Per chi ha votato l’ultima volta?
«Potere al popolo. Un voto completamente inutile».
È pessimista?
«No, anzi. Il mio ultimo album, La terra sotto i piedi, si apre con una canzone molto ottimista: Qualcosa cambia. E il movimento ambientalista di Greta Thunberg è una buona cosa: non importa se tanti ragazzini non sanno bene perché manifestano, il solo fatto di andarci e di avere uno sguardo sul futuro del pianeta è già un cambiamento».
Lei ha un bambino di 5 anni, Oliver, e due adolescenti: Pablo, di 17, e Santiago, 16. È preoccupato per loro?
«Mi preoccupa soprattutto la percezione che il mondo vero sia quello dentro gli schermi dei telefoni. E noi come adulti siamo poco autorevoli».
A proposito di ragazzini: la trap è il genere più in voga oggi. Lei è tra i pochi cantautori a essersi scagliato contro.
«Sì, anche se bisogna aggiungere che oltre ai trapper da classifica, ce ne sono tanti davvero bravi. Comunque il mio non è un giudizio di merito, è che li trovo monotoni, ripetitivi. Parlano solo di tre cose: soldi, donne e droghe».
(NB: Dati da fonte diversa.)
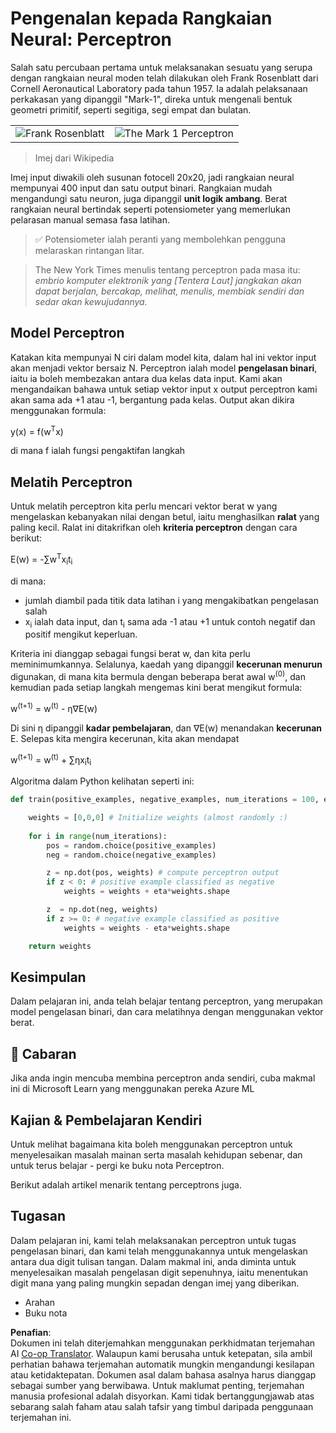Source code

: <!--
CO_OP_TRANSLATOR_METADATA:
{
  "original_hash": "59021c5f419d3feda19075910a74280a",
  "translation_date": "2025-05-20T06:41:44+00:00",
  "source_file": "15-rag-and-vector-databases/data/perceptron.md",
  "language_code": "ms"
}
-->
# Pengenalan kepada Rangkaian Neural: Perceptron

Salah satu percubaan pertama untuk melaksanakan sesuatu yang serupa dengan rangkaian neural moden telah dilakukan oleh Frank Rosenblatt dari Cornell Aeronautical Laboratory pada tahun 1957. Ia adalah pelaksanaan perkakasan yang dipanggil "Mark-1", direka untuk mengenali bentuk geometri primitif, seperti segitiga, segi empat dan bulatan.

|      |      |
|--------------|-----------|
|<img src='images/Rosenblatt-wikipedia.jpg' alt='Frank Rosenblatt'/> | <img src='images/Mark_I_perceptron_wikipedia.jpg' alt='The Mark 1 Perceptron' />|

> Imej dari Wikipedia

Imej input diwakili oleh susunan fotocell 20x20, jadi rangkaian neural mempunyai 400 input dan satu output binari. Rangkaian mudah mengandungi satu neuron, juga dipanggil **unit logik ambang**. Berat rangkaian neural bertindak seperti potensiometer yang memerlukan pelarasan manual semasa fasa latihan.

> ✅ Potensiometer ialah peranti yang membolehkan pengguna melaraskan rintangan litar.

> The New York Times menulis tentang perceptron pada masa itu: *embrio komputer elektronik yang [Tentera Laut] jangkakan akan dapat berjalan, bercakap, melihat, menulis, membiak sendiri dan sedar akan kewujudannya.*

## Model Perceptron

Katakan kita mempunyai N ciri dalam model kita, dalam hal ini vektor input akan menjadi vektor bersaiz N. Perceptron ialah model **pengelasan binari**, iaitu ia boleh membezakan antara dua kelas data input. Kami akan mengandaikan bahawa untuk setiap vektor input x output perceptron kami akan sama ada +1 atau -1, bergantung pada kelas. Output akan dikira menggunakan formula:

y(x) = f(w<sup>T</sup>x)

di mana f ialah fungsi pengaktifan langkah

## Melatih Perceptron

Untuk melatih perceptron kita perlu mencari vektor berat w yang mengelaskan kebanyakan nilai dengan betul, iaitu menghasilkan **ralat** yang paling kecil. Ralat ini ditakrifkan oleh **kriteria perceptron** dengan cara berikut:

E(w) = -∑w<sup>T</sup>x<sub>i</sub>t<sub>i</sub>

di mana:

* jumlah diambil pada titik data latihan i yang mengakibatkan pengelasan salah
* x<sub>i</sub> ialah data input, dan t<sub>i</sub> sama ada -1 atau +1 untuk contoh negatif dan positif mengikut keperluan.

Kriteria ini dianggap sebagai fungsi berat w, dan kita perlu meminimumkannya. Selalunya, kaedah yang dipanggil **kecerunan menurun** digunakan, di mana kita bermula dengan beberapa berat awal w<sup>(0)</sup>, dan kemudian pada setiap langkah mengemas kini berat mengikut formula:

w<sup>(t+1)</sup> = w<sup>(t)</sup> - η∇E(w)

Di sini η dipanggil **kadar pembelajaran**, dan ∇E(w) menandakan **kecerunan** E. Selepas kita mengira kecerunan, kita akan mendapat

w<sup>(t+1)</sup> = w<sup>(t)</sup> + ∑ηx<sub>i</sub>t<sub>i</sub>

Algoritma dalam Python kelihatan seperti ini:

```python
def train(positive_examples, negative_examples, num_iterations = 100, eta = 1):

    weights = [0,0,0] # Initialize weights (almost randomly :)
        
    for i in range(num_iterations):
        pos = random.choice(positive_examples)
        neg = random.choice(negative_examples)

        z = np.dot(pos, weights) # compute perceptron output
        if z < 0: # positive example classified as negative
            weights = weights + eta*weights.shape

        z  = np.dot(neg, weights)
        if z >= 0: # negative example classified as positive
            weights = weights - eta*weights.shape

    return weights
```

## Kesimpulan

Dalam pelajaran ini, anda telah belajar tentang perceptron, yang merupakan model pengelasan binari, dan cara melatihnya dengan menggunakan vektor berat.

## 🚀 Cabaran

Jika anda ingin mencuba membina perceptron anda sendiri, cuba makmal ini di Microsoft Learn yang menggunakan pereka Azure ML

## Kajian & Pembelajaran Kendiri

Untuk melihat bagaimana kita boleh menggunakan perceptron untuk menyelesaikan masalah mainan serta masalah kehidupan sebenar, dan untuk terus belajar - pergi ke buku nota Perceptron.

Berikut adalah artikel menarik tentang perceptrons juga.

## Tugasan

Dalam pelajaran ini, kami telah melaksanakan perceptron untuk tugas pengelasan binari, dan kami telah menggunakannya untuk mengelaskan antara dua digit tulisan tangan. Dalam makmal ini, anda diminta untuk menyelesaikan masalah pengelasan digit sepenuhnya, iaitu menentukan digit mana yang paling mungkin sepadan dengan imej yang diberikan.

* Arahan
* Buku nota

**Penafian**:  
Dokumen ini telah diterjemahkan menggunakan perkhidmatan terjemahan AI [Co-op Translator](https://github.com/Azure/co-op-translator). Walaupun kami berusaha untuk ketepatan, sila ambil perhatian bahawa terjemahan automatik mungkin mengandungi kesilapan atau ketidaktepatan. Dokumen asal dalam bahasa asalnya harus dianggap sebagai sumber yang berwibawa. Untuk maklumat penting, terjemahan manusia profesional adalah disyorkan. Kami tidak bertanggungjawab atas sebarang salah faham atau salah tafsir yang timbul daripada penggunaan terjemahan ini.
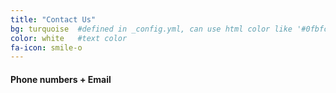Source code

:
 ```yaml
---
title: "Contact Us"
bg: turquoise  #defined in _config.yml, can use html color like '#0fbfcf'
color: white   #text color
fa-icon: smile-o
---
```


#### Phone numbers + Email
Suo figlio Santiago è un trapper.
«La sua prima canzone parlava di fumo infatti. Per fortuna sa scrivere ed è un po’ più originale della media. Migliora costantemente, ma a lui non lo dico perché ha la tendenza a volare alto e voglio fargli capire che non basta finire bene una cosa per essere arrivati».
Le chiede consigli?
«No, solo giudizi. Anche io facevo così con mio padre, non volevo farmi dire come fare le cose, ma solo sapere se gli piacevano».
Per la nuova generazione di cantautori itpop, Daniele Silvestri è un maestro. Ne è consapevole?
«Sì, lo so, ma sento la responsabilità fino a un certo punto. Primo perché non voglio prendermi troppo sul serio, e poi perché vorrei avere il coraggio di smettere quando sentirò che il flusso creativo è finito».
Ci sono state avvisaglie?
«Sì, prima di Acrobati (il penultimo album, ndr), c’è stato un periodo in cui mi sono convinto che forse quel che avevo da dire lo avevo detto. Poi invece è nato il disco e anche l’ultimo è venuto senza difficoltà. Ma dopo tutti questi anni e 300 canzoni scritte, tra quelle pubblicate e quelle no, forse il momento di dire basta non è neanche così lontano».
L’idea la rattrista?
«È sempre bruciante la sensazione di non potere più fare una cosa che ti è sempre riuscita. Ma se guardo lontano, l’idea non mi spaventa. Scriverò sempre, anche quando scrivo un messaggio su WhatsApp compongo un piccolo racconto, lo farò in altre forme».